▶ _ACTIVITY_: From the records below, copy out exactly the lines from the one containing "8. [Deployment](#deployment)" to the one containing "- Handling private routes and access control", both included. Add nothing else.

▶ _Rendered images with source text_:
________________________

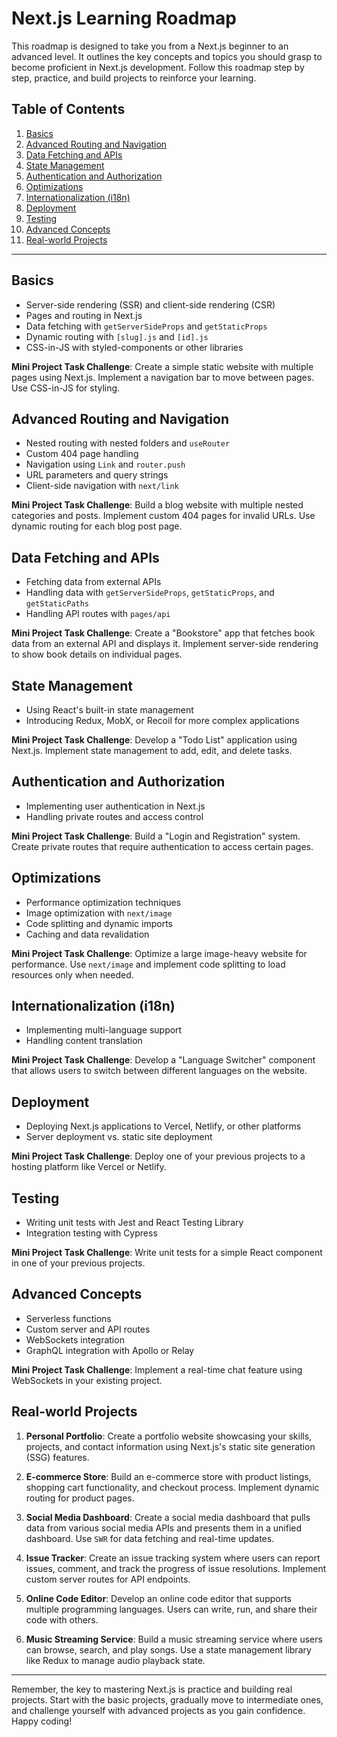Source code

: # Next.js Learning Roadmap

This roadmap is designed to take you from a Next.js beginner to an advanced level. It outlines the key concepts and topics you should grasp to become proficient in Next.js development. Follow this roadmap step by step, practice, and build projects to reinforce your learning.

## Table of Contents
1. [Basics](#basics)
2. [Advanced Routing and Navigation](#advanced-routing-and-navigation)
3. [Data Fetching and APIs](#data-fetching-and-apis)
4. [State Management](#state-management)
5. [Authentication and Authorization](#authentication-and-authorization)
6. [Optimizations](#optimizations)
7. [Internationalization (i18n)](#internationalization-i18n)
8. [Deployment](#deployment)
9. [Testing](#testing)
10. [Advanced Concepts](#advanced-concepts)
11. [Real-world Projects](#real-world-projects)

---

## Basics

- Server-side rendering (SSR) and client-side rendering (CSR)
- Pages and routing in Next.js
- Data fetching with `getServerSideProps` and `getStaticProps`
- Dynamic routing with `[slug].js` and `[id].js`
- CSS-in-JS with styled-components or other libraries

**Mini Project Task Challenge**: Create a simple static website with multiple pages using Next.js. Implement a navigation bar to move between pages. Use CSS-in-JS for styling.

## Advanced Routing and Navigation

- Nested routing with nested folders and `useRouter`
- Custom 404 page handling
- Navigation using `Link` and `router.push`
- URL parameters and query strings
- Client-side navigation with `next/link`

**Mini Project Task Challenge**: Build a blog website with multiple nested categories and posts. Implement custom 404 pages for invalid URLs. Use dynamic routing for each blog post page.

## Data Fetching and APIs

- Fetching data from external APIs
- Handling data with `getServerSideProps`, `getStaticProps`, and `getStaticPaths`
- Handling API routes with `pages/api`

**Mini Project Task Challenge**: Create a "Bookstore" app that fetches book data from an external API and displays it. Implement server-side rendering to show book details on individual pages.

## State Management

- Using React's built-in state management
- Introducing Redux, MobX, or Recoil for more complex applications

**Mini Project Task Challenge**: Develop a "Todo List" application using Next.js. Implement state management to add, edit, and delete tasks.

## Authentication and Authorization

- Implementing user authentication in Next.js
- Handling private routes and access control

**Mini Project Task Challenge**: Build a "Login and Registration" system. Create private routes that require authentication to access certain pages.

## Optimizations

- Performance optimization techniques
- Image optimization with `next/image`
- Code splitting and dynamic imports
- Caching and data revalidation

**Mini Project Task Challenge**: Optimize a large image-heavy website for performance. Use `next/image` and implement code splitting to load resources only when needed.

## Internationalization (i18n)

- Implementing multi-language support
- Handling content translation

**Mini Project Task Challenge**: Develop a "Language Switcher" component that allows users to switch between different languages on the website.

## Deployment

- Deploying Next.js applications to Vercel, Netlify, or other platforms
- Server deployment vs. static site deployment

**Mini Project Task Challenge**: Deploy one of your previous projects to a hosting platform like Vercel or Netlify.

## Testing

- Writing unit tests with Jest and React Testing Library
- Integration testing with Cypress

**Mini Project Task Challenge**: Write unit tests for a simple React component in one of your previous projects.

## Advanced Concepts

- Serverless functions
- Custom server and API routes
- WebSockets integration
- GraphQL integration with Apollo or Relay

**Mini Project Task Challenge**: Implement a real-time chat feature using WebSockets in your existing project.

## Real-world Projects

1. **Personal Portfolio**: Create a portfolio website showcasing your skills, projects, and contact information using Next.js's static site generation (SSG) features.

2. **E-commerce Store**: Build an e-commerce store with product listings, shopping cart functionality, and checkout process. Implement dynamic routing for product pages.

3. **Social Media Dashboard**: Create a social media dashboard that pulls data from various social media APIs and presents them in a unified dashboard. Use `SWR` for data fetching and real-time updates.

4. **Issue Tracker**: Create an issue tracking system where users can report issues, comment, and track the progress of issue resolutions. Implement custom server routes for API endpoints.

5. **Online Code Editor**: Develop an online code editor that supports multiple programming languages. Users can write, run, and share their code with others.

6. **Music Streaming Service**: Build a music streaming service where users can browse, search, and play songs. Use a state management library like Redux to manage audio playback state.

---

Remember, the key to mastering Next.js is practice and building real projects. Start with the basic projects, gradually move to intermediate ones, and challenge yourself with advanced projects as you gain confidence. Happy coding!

________________________

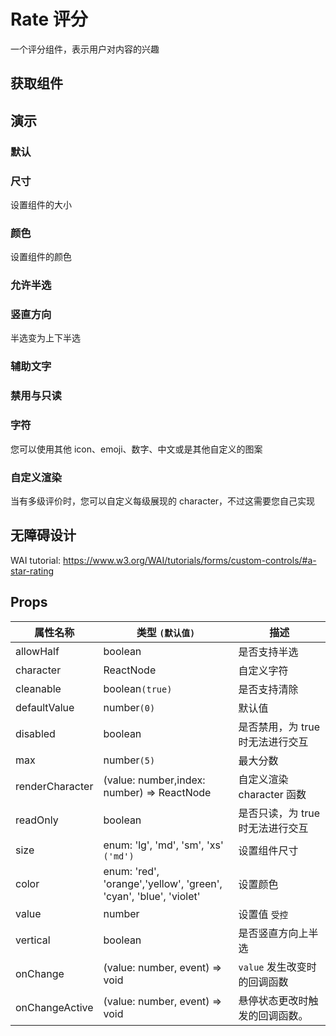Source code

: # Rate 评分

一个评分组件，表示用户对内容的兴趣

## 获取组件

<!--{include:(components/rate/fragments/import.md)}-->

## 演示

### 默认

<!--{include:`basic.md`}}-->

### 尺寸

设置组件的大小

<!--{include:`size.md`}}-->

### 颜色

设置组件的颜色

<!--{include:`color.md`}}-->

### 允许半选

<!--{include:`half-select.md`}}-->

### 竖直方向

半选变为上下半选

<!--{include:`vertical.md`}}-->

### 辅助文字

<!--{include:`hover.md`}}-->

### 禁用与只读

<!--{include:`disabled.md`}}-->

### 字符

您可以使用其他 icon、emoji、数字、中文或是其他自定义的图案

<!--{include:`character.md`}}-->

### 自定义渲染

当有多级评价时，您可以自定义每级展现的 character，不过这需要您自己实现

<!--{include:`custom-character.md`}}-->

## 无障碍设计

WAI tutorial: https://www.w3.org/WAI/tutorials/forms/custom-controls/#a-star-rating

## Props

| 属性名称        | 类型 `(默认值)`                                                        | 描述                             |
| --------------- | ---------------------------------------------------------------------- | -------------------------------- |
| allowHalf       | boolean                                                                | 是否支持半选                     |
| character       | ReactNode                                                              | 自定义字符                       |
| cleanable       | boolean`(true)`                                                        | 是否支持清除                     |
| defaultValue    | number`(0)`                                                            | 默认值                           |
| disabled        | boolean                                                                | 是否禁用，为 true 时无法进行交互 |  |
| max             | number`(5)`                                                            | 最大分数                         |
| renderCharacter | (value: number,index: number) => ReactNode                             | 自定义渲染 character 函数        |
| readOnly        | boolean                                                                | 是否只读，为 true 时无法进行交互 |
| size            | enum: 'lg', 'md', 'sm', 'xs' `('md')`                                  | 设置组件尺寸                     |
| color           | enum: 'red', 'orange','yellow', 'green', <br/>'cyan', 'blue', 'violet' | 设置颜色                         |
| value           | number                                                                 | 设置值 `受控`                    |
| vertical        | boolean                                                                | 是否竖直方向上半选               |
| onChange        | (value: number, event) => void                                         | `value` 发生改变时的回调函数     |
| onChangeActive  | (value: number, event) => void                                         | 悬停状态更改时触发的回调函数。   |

________________________

▶ _SOLUTION_:
8. [Deployment](#deployment)
9. [Testing](#testing)
10. [Advanced Concepts](#advanced-concepts)
11. [Real-world Projects](#real-world-projects)

---

## Basics

- Server-side rendering (SSR) and client-side rendering (CSR)
- Pages and routing in Next.js
- Data fetching with `getServerSideProps` and `getStaticProps`
- Dynamic routing with `[slug].js` and `[id].js`
- CSS-in-JS with styled-components or other libraries

**Mini Project Task Challenge**: Create a simple static website with multiple pages using Next.js. Implement a navigation bar to move between pages. Use CSS-in-JS for styling.

## Advanced Routing and Navigation

- Nested routing with nested folders and `useRouter`
- Custom 404 page handling
- Navigation using `Link` and `router.push`
- URL parameters and query strings
- Client-side navigation with `next/link`

**Mini Project Task Challenge**: Build a blog website with multiple nested categories and posts. Implement custom 404 pages for invalid URLs. Use dynamic routing for each blog post page.

## Data Fetching and APIs

- Fetching data from external APIs
- Handling data with `getServerSideProps`, `getStaticProps`, and `getStaticPaths`
- Handling API routes with `pages/api`

**Mini Project Task Challenge**: Create a "Bookstore" app that fetches book data from an external API and displays it. Implement server-side rendering to show book details on individual pages.

## State Management

- Using React's built-in state management
- Introducing Redux, MobX, or Recoil for more complex applications

**Mini Project Task Challenge**: Develop a "Todo List" application using Next.js. Implement state management to add, edit, and delete tasks.

## Authentication and Authorization

- Implementing user authentication in Next.js
- Handling private routes and access control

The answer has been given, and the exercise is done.